主要原因,服务器性能较差,建议下次停实例可以考虑先提前手动中止会话,在停实例。
停止实例日志如下:
Thu Feb 10 18:42:11 2022 Shutting down instance (immediate) Stopping background process SMCO Shutting down instance: further logons disabled Stopping background process QMNC Stopping background process MMNL Stopping background process MMON License high water mark = 23 Thu Feb 10 18:42:38 2022 Reconfiguration started (old inc 4, new inc 6) List of instances: 2 (myinst: 2) Global Resource Directory frozen * dead instance detected - domain 0 invalid = TRUE Communication channels reestablished Master broadcasted resource hash value bitmaps Non-local Process blocks cleaned out Thu Feb 10 18:42:38 2022 LMS 1: 0 GCS shadows cancelled, 0 closed, 0 Xw survived Thu Feb 10 18:42:38 2022 LMS 0: 0 GCS shadows cancelled, 0 closed, 0 Xw survived Set master node info Submitted all remote-enqueue requests Dwn-cvts replayed, VALBLKs dubious All grantable enqueues granted Post SMON to start 1st pass IR Thu Feb 10 18:42:38 2022 Instance recovery: looking for dead threads Instance recovery: lock domain invalid but no dead threads Submitted all GCS remote-cache requests Post SMON to start 1st pass IR Fix write in gcs resources Reconfiguration complete Thu Feb 10 18:43:38 2022 Decreasing number of real time LMS from 2 to 0 Thu Feb 10 18:47:14 2022 Active call for process 5123 user 'oracle' program 'oracle@chen-cjc-02 (TNS V1-V3)' Active call for process 30720 user 'oracle' program 'oracle@chen-cjc-02 (TNS V1-V3)' Active call for process 1908 user 'oracle' program 'oracle@chen-cjc-02 (TNS V1-V3)' Active call for process 27349 user 'oracle' program 'oracle@chen-cjc-02 (TNS V1-V3)' Active call for process 1753 user 'oracle' program 'oracle@chen-cjc-02 (TNS V1-V3)' Active call for process 6241 user 'oracle' program 'oracle@chen-cjc-02 (TNS V1-V3)' Active call for process 22201 user 'oracle' program 'oracle@chen-cjc-02 (TNS V1-V3)' Active call for process 21133 user 'oracle' program 'oracle@chen-cjc-02 (TNS V1-V3)' SHUTDOWN: waiting for active calls to complete.

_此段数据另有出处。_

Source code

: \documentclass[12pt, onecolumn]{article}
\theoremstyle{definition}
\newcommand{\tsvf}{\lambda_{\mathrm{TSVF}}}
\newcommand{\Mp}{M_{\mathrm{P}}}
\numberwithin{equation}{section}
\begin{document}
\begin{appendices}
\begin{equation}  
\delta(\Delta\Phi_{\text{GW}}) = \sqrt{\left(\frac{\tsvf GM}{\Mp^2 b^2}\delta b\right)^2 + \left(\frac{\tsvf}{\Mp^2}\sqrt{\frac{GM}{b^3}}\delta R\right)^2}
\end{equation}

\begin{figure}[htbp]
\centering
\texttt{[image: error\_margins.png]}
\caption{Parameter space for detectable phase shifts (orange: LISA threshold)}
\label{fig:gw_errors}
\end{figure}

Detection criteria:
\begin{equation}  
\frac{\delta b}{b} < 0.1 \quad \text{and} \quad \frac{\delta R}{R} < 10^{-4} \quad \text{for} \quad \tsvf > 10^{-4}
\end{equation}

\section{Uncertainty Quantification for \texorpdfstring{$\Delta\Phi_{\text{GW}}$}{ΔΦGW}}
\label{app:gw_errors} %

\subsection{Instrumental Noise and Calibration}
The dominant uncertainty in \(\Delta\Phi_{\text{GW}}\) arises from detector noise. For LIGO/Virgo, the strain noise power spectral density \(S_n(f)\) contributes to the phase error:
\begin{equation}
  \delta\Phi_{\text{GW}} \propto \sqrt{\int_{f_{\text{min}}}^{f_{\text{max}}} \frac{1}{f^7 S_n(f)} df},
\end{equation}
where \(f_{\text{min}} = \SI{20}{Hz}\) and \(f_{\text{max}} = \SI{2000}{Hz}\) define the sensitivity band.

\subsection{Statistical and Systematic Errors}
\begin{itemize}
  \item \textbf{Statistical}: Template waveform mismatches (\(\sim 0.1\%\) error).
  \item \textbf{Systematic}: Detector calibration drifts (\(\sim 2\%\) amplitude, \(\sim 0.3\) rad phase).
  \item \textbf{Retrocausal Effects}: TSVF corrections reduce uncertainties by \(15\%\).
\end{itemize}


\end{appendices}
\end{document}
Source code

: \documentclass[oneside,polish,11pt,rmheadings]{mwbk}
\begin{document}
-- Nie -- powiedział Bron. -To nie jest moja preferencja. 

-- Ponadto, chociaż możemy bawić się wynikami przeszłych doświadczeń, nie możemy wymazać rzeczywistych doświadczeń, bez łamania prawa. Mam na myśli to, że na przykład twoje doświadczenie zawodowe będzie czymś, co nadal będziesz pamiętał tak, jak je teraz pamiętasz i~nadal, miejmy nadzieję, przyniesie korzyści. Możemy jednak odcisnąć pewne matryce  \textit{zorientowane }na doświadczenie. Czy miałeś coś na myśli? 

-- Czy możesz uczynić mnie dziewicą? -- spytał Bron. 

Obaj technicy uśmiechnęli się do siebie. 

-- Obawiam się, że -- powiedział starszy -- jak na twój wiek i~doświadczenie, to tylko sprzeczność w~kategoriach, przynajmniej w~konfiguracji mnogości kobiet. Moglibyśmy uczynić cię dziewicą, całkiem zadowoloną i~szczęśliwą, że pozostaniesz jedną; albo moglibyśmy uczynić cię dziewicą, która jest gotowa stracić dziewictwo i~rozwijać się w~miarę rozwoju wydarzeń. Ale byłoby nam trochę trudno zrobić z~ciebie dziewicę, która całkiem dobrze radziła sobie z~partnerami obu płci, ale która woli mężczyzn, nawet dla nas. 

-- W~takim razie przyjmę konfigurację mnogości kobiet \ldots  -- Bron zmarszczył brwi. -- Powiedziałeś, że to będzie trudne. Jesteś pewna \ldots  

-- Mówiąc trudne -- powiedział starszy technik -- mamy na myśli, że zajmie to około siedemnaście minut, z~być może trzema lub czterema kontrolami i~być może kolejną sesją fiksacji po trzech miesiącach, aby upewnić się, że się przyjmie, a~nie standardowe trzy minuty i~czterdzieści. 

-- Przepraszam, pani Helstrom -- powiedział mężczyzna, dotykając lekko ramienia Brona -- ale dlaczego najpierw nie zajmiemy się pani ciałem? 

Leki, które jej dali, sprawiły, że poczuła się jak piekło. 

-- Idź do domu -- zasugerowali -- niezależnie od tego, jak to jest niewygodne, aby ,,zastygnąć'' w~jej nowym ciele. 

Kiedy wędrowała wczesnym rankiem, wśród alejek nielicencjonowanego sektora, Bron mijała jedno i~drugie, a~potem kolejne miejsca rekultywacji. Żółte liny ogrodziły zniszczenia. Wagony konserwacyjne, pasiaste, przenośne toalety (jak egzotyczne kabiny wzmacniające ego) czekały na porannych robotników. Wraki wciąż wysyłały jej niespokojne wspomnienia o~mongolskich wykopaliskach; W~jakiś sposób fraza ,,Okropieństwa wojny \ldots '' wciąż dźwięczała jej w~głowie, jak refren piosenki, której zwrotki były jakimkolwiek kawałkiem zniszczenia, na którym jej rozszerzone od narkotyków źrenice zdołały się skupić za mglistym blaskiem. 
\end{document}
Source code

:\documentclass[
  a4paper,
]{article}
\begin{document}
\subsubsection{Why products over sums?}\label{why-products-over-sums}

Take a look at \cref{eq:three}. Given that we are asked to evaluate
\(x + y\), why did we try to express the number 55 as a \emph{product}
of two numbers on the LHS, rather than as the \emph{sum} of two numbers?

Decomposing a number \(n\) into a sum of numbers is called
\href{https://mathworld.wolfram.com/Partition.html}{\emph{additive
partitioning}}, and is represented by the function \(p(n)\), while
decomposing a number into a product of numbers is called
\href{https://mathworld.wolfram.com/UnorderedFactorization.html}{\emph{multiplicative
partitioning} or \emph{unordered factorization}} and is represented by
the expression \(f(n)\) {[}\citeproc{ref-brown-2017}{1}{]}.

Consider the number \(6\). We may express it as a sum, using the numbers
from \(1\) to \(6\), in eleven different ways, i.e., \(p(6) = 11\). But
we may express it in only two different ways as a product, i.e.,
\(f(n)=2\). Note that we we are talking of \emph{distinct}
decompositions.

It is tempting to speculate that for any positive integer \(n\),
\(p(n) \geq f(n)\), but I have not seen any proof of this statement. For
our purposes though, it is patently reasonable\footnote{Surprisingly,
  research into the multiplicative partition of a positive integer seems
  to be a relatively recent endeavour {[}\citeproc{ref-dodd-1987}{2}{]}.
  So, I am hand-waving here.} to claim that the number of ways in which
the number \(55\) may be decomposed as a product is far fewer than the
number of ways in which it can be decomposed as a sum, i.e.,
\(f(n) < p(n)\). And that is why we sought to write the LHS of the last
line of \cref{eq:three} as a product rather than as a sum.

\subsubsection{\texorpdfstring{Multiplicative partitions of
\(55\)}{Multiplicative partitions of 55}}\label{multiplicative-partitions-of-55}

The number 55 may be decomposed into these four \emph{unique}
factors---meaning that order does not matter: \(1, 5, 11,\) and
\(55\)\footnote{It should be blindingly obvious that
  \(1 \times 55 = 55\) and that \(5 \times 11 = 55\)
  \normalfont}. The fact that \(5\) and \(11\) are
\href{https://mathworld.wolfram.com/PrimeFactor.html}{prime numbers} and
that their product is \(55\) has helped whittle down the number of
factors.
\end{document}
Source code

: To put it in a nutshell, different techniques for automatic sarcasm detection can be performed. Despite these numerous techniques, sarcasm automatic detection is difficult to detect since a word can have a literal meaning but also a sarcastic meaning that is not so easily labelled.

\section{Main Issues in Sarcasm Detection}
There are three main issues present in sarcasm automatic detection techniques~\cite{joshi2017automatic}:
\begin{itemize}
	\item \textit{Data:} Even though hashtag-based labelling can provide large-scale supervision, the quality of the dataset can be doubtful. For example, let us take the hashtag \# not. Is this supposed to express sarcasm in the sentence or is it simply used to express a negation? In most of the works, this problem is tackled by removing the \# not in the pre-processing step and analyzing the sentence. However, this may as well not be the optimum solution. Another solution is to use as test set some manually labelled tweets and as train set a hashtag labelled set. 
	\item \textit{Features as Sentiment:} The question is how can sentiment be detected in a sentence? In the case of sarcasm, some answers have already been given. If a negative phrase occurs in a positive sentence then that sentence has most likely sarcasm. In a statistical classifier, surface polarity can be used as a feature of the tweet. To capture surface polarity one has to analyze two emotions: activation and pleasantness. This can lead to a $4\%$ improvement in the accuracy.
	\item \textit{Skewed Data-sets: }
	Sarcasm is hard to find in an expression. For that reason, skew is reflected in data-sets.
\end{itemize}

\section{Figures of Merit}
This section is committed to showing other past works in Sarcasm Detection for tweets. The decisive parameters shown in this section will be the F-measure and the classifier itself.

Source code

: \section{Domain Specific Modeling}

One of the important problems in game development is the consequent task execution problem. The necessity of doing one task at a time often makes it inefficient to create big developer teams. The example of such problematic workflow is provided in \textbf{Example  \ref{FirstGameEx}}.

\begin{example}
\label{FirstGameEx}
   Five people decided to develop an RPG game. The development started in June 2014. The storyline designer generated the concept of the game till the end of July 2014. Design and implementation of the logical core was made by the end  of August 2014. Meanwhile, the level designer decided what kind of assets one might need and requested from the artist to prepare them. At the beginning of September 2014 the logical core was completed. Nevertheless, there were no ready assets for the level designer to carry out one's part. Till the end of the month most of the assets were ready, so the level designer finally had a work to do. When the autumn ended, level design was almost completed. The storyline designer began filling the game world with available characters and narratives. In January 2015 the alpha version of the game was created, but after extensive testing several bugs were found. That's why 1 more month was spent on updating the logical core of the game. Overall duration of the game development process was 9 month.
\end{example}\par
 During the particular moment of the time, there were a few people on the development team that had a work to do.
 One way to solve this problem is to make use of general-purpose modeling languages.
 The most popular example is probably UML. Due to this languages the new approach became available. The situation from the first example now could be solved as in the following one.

Thu Feb 10 18:52:13 2022 License high water mark = 23 USER (ospid: 23318): terminating the instance Instance terminated by USER, pid = 23318
2.crs无法启动。
启动服务器后,系统工程师挂载NAS,DBA启动crs服务时,前台命令挂起,长时间无响应。
###crsctl start crs;
检查后台集群日志、crs日志、ohas日志、ocss日志均没有任何输出。
反复中止、启动crs后,过一段时间,前台报错CRS-3124:
root@chen-cjc-02:/oracle/db/grid/product/11.2.0/bin#./crsctl start crs CRS-4124: Oracle High Availability Services startup failed. CRS-4000: Command Start failed, or completed with errors.
问题原因:
Oracle 11.2.0.4.0 RAC安装在Redhat 7及以上版本,无法直接启动ohas服务,需要打补丁或手动添加ohas服务。
处理过程:
创建服务ohas.service的服务文件并赋予权限
su - root touch /usr/lib/systemd/system/ohas.service chmod 777 /usr/lib/systemd/system/ohas.service
往ohas.service服务文件添加启动ohasd的相关信息
vi /usr/lib/systemd/system/ohas.service [Unit] Description=Oracle High Availability Services After=syslog.target [Service] ExecStart=/etc/init.d/init.ohasd run >/dev/null 2>&1 Type=simple Restart=always [Install] WantedBy=multi-user.target
重新加载守护进程
systemctl daemon-reload
设置守护进程自动启动
###systemctl enable ohas.service
手工启动ohas服务
systemctl start ohas.service systemctl status ohas.service
3.CRS-1714:Unable to discover any voting files
手动添加并启动ohas服务器,启动crs前台没有报错,很快返回结果。
###crsctl start crs
检查后台集群日志,集群启动失败。
2022-02-10 19:37:03.771: [cssd(12250)]CRS-1714:Unable to discover any voting files, retrying discovery in 15 seconds; Details at (:CSSNM00070:) in /oracle/db/grid/product/11.2.0/log/chen-cjc-02/cssd/ocssd.log 2022-02-10 19:37:18.783: [cssd(12250)]CRS-1714:Unable to discover any voting files, retrying discovery in 15 seconds; Details at (:CSSNM00070:) in /oracle/db/grid/product/11.2.0/log/chen-cjc-02/cssd/ocssd.log
继续检查ocssd.log日志,提示NFS配置不正确,rsize和wsize值不正确。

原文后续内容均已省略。